Microgels are soft, adaptive and penetrable objects characterized by a gel-like internal structure swollen by the dispersing solvent.
Their viscoelastic properties, controlled and predictable, and their responsiveness to external stimuli like temperature, pressure, pH and ionic strength make them favorite model systems for fundamental science as well as for a broad range of applications from industrial to artistic fields.
In particular, in recent years they are employed in paper artworks restoration, a delicate procedure that must take into account degradation and deterioration phenomena over time.
Hydrogels, thanks to their retentive properties can ensure a more controlled cleaning with respect to the traditional method, e.g. washing for immersion, since they are able to confine the solvent into gel matrix and release it in a controlled way.
In this project gellan gum microgels, composed of a natural gelling system, will be studied as novel agents for cleaning modern and ancient papers since they could offer several advantages when compared to hydrogels.
The micrometric dimension of microgel particles allows in fact to penetrate more easily the porous structure of paper and to adapt to inhomogeneities removing the impurities of cellulose.
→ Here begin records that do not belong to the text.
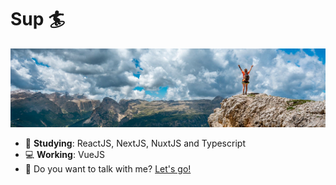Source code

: # Sup :surfer:

![enter image description here](https://raw.githubusercontent.com/GuiiHenriq/guiihenriq/main/bg.jpg)

- :rocket: **Studying**: ReactJS, NextJS, NuxtJS and Typescript
- :computer: **Working**: VueJS
- :e-mail: Do you want to talk with me? [Let's go!](mailto:erba.guilherme@gmail.com)
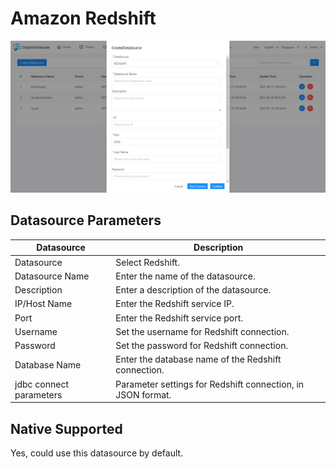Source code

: # Amazon Redshift

![Redshift datasource](../../../../img/new_ui/dev/datasource/redshift.png)

## Datasource Parameters

|     **Datasource**      |                       **Description**                       |
|-------------------------|-------------------------------------------------------------|
| Datasource              | Select Redshift.                                            |
| Datasource Name         | Enter the name of the datasource.                           |
| Description             | Enter a description of the datasource.                      |
| IP/Host Name            | Enter the Redshift service IP.                              |
| Port                    | Enter the Redshift service port.                            |
| Username                | Set the username for Redshift connection.                   |
| Password                | Set the password for Redshift connection.                   |
| Database Name           | Enter the database name of the Redshift connection.         |
| jdbc connect parameters | Parameter settings for Redshift connection, in JSON format. |

## Native Supported

Yes, could use this datasource by default.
In this context the preparation and the physical- chemical characterization of gellan gum microgels are fundamental for a successful application in cleaning paper.
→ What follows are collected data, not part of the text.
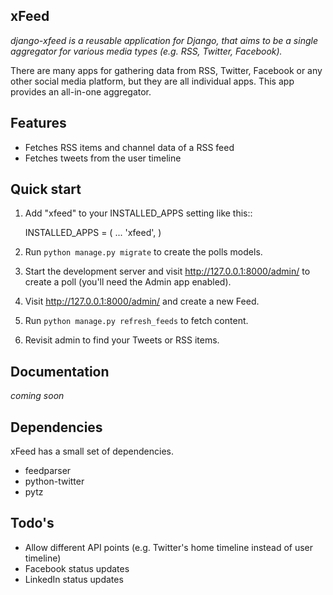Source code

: xFeed
-----------
*django-xfeed is a reusable application for Django, that aims to be a single aggregator for various media types (e.g. RSS, Twitter, Facebook).*

There are many apps for gathering data from RSS, Twitter, Facebook or any other social media platform, but they are all individual apps. This app provides an all-in-one aggregator.

Features
-----------
* Fetches RSS items and channel data of a RSS feed
* Fetches tweets from the user timeline

Quick start
-----------
1. Add "xfeed" to your INSTALLED_APPS setting like this::

    INSTALLED_APPS = (
        ...
        'xfeed',
    )

2. Run `python manage.py migrate` to create the polls models.

4. Start the development server and visit http://127.0.0.1:8000/admin/
   to create a poll (you'll need the Admin app enabled).

5. Visit http://127.0.0.1:8000/admin/ and create a new Feed.

6. Run `python manage.py refresh_feeds` to fetch content.

7. Revisit admin to find your Tweets or RSS items.

Documentation
-----------
*coming soon*

Dependencies
-----------
xFeed has a small set of dependencies.

* feedparser
* python-twitter
* pytz

Todo's
-----------
* Allow different API points (e.g. Twitter's home timeline instead of user timeline)
* Facebook status updates
* LinkedIn status updates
Hence in this work we will perform an experimental preliminary study on the behaviour of microgel and on the overall effect of the cleaning treatment of paper samples.
To gain this knowledge a variety of experimental techniques will be employed such as Rheology, Dynamical Light Scattering (DLS), scanning electron microscopy (SEM), fluorescence optical microscopy, high performance liquid chromatography (HPLC), Fourier Transform Infrared (FTIR) and optical reflectance spectroscopy.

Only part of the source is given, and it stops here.